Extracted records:
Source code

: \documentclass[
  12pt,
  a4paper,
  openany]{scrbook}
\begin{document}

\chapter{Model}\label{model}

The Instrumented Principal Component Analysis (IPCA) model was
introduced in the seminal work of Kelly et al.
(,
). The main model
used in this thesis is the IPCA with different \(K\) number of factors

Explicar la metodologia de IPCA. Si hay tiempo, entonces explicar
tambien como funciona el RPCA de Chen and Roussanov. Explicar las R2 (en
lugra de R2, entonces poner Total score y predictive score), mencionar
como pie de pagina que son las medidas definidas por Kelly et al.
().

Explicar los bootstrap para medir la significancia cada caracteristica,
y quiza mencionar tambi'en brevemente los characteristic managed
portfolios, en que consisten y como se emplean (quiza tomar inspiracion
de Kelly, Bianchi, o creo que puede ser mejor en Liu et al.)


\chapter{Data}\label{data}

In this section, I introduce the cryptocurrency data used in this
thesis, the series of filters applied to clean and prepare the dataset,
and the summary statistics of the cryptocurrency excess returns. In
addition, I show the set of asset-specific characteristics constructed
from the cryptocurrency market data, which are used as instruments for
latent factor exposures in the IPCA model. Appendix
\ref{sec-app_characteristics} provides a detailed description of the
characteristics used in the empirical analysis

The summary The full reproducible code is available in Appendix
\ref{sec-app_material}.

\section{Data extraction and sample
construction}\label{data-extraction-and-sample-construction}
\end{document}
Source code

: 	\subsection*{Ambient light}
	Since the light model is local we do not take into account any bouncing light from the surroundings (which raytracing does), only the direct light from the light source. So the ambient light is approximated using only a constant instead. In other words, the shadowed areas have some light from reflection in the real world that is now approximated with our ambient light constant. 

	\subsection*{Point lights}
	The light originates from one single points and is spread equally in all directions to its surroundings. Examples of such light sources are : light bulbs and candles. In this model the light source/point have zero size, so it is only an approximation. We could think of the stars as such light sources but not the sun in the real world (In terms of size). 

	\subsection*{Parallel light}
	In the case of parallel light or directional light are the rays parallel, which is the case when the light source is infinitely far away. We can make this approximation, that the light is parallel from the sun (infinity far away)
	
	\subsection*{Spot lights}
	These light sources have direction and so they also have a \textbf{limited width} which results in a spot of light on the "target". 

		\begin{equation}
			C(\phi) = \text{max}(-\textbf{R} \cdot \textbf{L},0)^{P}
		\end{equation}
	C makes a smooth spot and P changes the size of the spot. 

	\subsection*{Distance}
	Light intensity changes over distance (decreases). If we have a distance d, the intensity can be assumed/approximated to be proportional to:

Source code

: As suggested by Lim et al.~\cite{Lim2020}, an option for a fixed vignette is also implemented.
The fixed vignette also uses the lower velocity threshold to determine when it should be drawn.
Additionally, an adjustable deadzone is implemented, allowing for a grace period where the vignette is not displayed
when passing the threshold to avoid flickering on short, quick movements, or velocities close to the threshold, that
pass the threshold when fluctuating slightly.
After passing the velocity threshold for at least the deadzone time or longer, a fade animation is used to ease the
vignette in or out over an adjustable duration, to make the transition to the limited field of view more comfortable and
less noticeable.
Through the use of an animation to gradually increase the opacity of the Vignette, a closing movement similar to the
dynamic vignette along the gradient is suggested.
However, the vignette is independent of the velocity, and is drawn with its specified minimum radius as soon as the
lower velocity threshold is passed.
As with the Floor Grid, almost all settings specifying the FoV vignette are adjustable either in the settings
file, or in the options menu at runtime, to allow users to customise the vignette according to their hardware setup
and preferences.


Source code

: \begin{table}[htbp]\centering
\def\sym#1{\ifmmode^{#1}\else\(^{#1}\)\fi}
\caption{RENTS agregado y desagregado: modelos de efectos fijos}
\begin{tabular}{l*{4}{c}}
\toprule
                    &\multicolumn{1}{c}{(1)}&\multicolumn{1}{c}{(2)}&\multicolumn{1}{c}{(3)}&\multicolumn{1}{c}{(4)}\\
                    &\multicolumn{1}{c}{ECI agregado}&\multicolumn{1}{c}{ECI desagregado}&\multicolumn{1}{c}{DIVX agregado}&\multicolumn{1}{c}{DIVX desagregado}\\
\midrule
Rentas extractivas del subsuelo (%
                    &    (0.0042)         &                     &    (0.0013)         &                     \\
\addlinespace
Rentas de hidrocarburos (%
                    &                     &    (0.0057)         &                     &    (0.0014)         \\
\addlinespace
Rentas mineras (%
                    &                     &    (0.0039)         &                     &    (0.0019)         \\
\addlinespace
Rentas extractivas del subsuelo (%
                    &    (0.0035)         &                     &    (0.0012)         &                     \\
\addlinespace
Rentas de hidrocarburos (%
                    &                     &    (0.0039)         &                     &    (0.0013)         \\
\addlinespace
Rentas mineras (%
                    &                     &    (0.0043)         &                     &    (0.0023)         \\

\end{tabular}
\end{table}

Task requirements:
Copy the records above. Leave out nothing.

Reply:
Source code

: \documentclass[
  12pt,
  a4paper,
  openany]{scrbook}
\begin{document}

\chapter{Model}\label{model}

The Instrumented Principal Component Analysis (IPCA) model was
introduced in the seminal work of Kelly et al.
(,
). The main model
used in this thesis is the IPCA with different \(K\) number of factors

Explicar la metodologia de IPCA. Si hay tiempo, entonces explicar
tambien como funciona el RPCA de Chen and Roussanov. Explicar las R2 (en
lugra de R2, entonces poner Total score y predictive score), mencionar
como pie de pagina que son las medidas definidas por Kelly et al.
().

Explicar los bootstrap para medir la significancia cada caracteristica,
y quiza mencionar tambi'en brevemente los characteristic managed
portfolios, en que consisten y como se emplean (quiza tomar inspiracion
de Kelly, Bianchi, o creo que puede ser mejor en Liu et al.)


\chapter{Data}\label{data}

In this section, I introduce the cryptocurrency data used in this
thesis, the series of filters applied to clean and prepare the dataset,
and the summary statistics of the cryptocurrency excess returns. In
addition, I show the set of asset-specific characteristics constructed
from the cryptocurrency market data, which are used as instruments for
latent factor exposures in the IPCA model. Appendix
\ref{sec-app_characteristics} provides a detailed description of the
characteristics used in the empirical analysis

The summary The full reproducible code is available in Appendix
\ref{sec-app_material}.

\section{Data extraction and sample
construction}\label{data-extraction-and-sample-construction}
\end{document}
Source code

: 	\subsection*{Ambient light}
	Since the light model is local we do not take into account any bouncing light from the surroundings (which raytracing does), only the direct light from the light source. So the ambient light is approximated using only a constant instead. In other words, the shadowed areas have some light from reflection in the real world that is now approximated with our ambient light constant. 

	\subsection*{Point lights}
	The light originates from one single points and is spread equally in all directions to its surroundings. Examples of such light sources are : light bulbs and candles. In this model the light source/point have zero size, so it is only an approximation. We could think of the stars as such light sources but not the sun in the real world (In terms of size). 

	\subsection*{Parallel light}
	In the case of parallel light or directional light are the rays parallel, which is the case when the light source is infinitely far away. We can make this approximation, that the light is parallel from the sun (infinity far away)
	
	\subsection*{Spot lights}
	These light sources have direction and so they also have a \textbf{limited width} which results in a spot of light on the "target". 

		\begin{equation}
			C(\phi) = \text{max}(-\textbf{R} \cdot \textbf{L},0)^{P}
		\end{equation}
	C makes a smooth spot and P changes the size of the spot. 

	\subsection*{Distance}
	Light intensity changes over distance (decreases). If we have a distance d, the intensity can be assumed/approximated to be proportional to:

Source code

: As suggested by Lim et al.~\cite{Lim2020}, an option for a fixed vignette is also implemented.
The fixed vignette also uses the lower velocity threshold to determine when it should be drawn.
Additionally, an adjustable deadzone is implemented, allowing for a grace period where the vignette is not displayed
when passing the threshold to avoid flickering on short, quick movements, or velocities close to the threshold, that
pass the threshold when fluctuating slightly.
After passing the velocity threshold for at least the deadzone time or longer, a fade animation is used to ease the
vignette in or out over an adjustable duration, to make the transition to the limited field of view more comfortable and
less noticeable.
Through the use of an animation to gradually increase the opacity of the Vignette, a closing movement similar to the
dynamic vignette along the gradient is suggested.
However, the vignette is independent of the velocity, and is drawn with its specified minimum radius as soon as the
lower velocity threshold is passed.
As with the Floor Grid, almost all settings specifying the FoV vignette are adjustable either in the settings
file, or in the options menu at runtime, to allow users to customise the vignette according to their hardware setup
and preferences.


Source code

: \begin{table}[htbp]\centering
\def\sym#1{\ifmmode^{#1}\else\(^{#1}\)\fi}
\caption{RENTS agregado y desagregado: modelos de efectos fijos}
\begin{tabular}{l*{4}{c}}
\toprule
                    &\multicolumn{1}{c}{(1)}&\multicolumn{1}{c}{(2)}&\multicolumn{1}{c}{(3)}&\multicolumn{1}{c}{(4)}\\
                    &\multicolumn{1}{c}{ECI agregado}&\multicolumn{1}{c}{ECI desagregado}&\multicolumn{1}{c}{DIVX agregado}&\multicolumn{1}{c}{DIVX desagregado}\\
\midrule
Rentas extractivas del subsuelo (%
                    &    (0.0042)         &                     &    (0.0013)         &                     \\
\addlinespace
Rentas de hidrocarburos (%
                    &                     &    (0.0057)         &                     &    (0.0014)         \\
\addlinespace
Rentas mineras (%
                    &                     &    (0.0039)         &                     &    (0.0019)         \\
\addlinespace
Rentas extractivas del subsuelo (%
                    &    (0.0035)         &                     &    (0.0012)         &                     \\
\addlinespace
Rentas de hidrocarburos (%
                    &                     &    (0.0039)         &                     &    (0.0013)         \\
\addlinespace
Rentas mineras (%
                    &                     &    (0.0043)         &                     &    (0.0023)         \\

\end{tabular}
\end{table}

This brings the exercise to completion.